Pipelines are visual workflows that connect data sources, transformations, and actions into automated processes:

  • Visual designer – Drag-and-drop canvas for building workflows
  • Execution strategies – Level-based parallelization or sequential-branch control
  • Overlap modes – Queue, restart, or skip for intelligent concurrency management
  • Real-time monitoring – Live execution tracking with performance metrics
  • Version control – Automatic change tracking with full rollback capability
  • Error handling – Retry policies, fallbacks, and continue-on-error logic

Common pipeline patterns:

  • Collect sensor data → Filter outliers → Aggregate by shift → Write to database
  • Query ERP system → Transform to standard format → Publish to UNS → Send alerts
  • Monitor machine status → Detect anomalies → Trigger maintenance workflow → Log events

Nodes

Nodes are the building blocks of pipelines.
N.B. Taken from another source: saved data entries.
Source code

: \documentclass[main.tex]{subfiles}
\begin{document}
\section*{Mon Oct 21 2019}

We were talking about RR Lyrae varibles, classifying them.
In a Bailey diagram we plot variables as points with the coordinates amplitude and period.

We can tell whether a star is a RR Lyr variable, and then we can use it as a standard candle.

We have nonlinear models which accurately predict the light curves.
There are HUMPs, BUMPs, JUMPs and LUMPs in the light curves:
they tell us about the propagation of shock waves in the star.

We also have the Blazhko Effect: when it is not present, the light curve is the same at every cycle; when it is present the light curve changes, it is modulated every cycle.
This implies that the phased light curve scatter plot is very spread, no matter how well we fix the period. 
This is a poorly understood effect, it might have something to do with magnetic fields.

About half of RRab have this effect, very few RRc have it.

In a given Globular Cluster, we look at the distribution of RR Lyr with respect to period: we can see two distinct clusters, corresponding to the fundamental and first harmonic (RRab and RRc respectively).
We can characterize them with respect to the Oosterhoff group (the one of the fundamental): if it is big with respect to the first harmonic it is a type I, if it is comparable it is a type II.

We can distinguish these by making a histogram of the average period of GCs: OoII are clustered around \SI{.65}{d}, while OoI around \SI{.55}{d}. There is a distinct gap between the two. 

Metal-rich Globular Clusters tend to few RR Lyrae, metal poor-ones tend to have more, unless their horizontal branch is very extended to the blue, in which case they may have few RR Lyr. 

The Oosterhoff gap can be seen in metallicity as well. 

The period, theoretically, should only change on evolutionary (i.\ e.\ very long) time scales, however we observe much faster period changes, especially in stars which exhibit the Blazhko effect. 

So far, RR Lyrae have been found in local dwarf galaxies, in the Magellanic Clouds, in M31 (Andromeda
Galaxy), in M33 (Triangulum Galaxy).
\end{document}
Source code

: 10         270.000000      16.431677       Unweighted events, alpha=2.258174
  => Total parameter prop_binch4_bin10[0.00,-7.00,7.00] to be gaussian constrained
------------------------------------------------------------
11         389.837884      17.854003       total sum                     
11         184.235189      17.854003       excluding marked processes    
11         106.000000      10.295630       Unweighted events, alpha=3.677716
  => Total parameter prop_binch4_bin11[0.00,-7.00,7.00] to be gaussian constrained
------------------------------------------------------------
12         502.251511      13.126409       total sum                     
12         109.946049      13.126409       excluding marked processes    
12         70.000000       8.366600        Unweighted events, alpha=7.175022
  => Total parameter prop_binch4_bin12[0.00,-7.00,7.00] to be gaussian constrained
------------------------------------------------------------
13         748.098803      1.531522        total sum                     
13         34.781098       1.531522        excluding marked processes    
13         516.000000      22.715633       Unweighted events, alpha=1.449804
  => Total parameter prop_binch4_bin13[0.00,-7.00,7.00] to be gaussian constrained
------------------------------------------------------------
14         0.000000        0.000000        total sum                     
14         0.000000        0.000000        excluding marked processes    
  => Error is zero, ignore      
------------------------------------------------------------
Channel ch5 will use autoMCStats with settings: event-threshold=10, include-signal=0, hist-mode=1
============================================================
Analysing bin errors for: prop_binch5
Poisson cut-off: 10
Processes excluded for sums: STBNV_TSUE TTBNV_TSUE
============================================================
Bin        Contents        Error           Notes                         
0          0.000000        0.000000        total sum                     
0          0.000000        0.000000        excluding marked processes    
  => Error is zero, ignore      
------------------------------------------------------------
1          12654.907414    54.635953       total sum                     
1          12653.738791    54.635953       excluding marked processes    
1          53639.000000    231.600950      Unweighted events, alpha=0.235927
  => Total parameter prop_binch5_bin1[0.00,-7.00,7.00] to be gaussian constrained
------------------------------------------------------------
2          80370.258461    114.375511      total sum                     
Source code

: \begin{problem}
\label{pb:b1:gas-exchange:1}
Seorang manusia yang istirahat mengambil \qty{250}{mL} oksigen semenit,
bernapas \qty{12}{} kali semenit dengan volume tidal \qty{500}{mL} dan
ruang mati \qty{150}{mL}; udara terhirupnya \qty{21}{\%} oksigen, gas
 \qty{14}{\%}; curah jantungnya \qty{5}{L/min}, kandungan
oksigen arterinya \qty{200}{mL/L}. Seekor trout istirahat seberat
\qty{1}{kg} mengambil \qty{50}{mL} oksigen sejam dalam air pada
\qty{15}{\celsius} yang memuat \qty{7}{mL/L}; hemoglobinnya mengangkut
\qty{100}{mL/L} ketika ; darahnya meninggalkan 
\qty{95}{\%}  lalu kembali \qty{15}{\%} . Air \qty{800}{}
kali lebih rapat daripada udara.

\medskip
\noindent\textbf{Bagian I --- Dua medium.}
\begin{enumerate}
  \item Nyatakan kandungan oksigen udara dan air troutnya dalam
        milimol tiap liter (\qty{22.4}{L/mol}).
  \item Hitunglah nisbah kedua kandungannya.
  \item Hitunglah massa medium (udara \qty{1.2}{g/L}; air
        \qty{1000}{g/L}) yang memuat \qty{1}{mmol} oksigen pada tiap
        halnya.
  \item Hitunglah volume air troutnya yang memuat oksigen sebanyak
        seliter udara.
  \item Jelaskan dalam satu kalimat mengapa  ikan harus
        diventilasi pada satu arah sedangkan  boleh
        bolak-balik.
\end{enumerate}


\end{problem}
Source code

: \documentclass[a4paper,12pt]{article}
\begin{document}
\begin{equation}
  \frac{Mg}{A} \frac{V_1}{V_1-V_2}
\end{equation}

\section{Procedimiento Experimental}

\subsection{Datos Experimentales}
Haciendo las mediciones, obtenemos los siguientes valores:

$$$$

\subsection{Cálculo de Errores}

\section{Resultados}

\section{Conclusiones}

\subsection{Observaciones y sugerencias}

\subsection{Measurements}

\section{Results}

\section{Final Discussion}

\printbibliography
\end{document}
Each node performs a specific action and connects to other nodes to create workflows:

Triggers

Define when pipelines execute:

  • Manual – On-demand execution for testing and ad-hoc analysis
  • Scheduler – Cron-based triggers for periodic reports and batch jobs

Connectors

Read and write data from any source:

  • OPC UA, Modbus, Siemens S7 – Industrial protocol nodes
  • MQTT, REST, SQL – Enterprise and IoT integration nodes
  • UNS Publish/Subscribe – Unified Namespace data exchange

Transforms

Shape and modify your data:

  • Buffer – Handle backpressure and smooth data spikes
  • Set – Update fields, add metadata, enrich data
  • Map & Filter – Select, rename, transform data structures
  • Aggregate – Roll up data across time windows or groups

Logic

Add intelligence to your workflows:

  • Conditions – Branch pipelines based on business rules
  • JavaScript – Write custom logic for complex transformations
  • Merge – Combine data from multiple sources
  • Switch – Route data based on dynamic conditions

Actions

Execute business processes:

  • Function Instances – Run reusable business logic from Compose
  • Database Write – Insert or update records in SQL databases
  • API Calls – Trigger external systems and webhooks
  • Alerts – Send notifications when thresholds are breached

Common Use Cases

Real-Time OEE Calculation

Trigger on PLC data → Calculate availability, performance, quality → Aggregate by shift → Publish to dashboard → Alert on low OEE

Predictive Maintenance

Scheduled trigger → Query sensor history → Run anomaly detection logic → Compare to baseline → Send alert to maintenance team → Log to database

Quality Traceability

Scheduled pipeline aligned with vision inspection cycles → Extract defect data → Link to batch instance → Store in quality database → Notify quality manager if threshold exceeded

Energy Monitoring

Cron trigger every 15 minutes → Read meter values → Calculate energy per unit → Compare to targets → Publish to UNS → Flag inefficiencies

ERP Synchronization

Scheduled batch job → Query production counts → Transform to ERP format → Call REST API → Handle failures with retry → Log completion status

Getting Started

Ready to automate your data workflows?

  1. Review Pipeline basics – Understand execution strategies and configuration
  2. Explore Node categories – Discover available building blocks
  3. Build your first workflow – Start with a simple pipeline and expand from there

Each section provides detailed configuration references, expression syntax guides, and real-world examples to help you build production-ready pipelines.


Pro Tip

Start with manual triggers while building and testing your pipeline. Switch to scheduled or event-driven triggers once you've validated the workflow.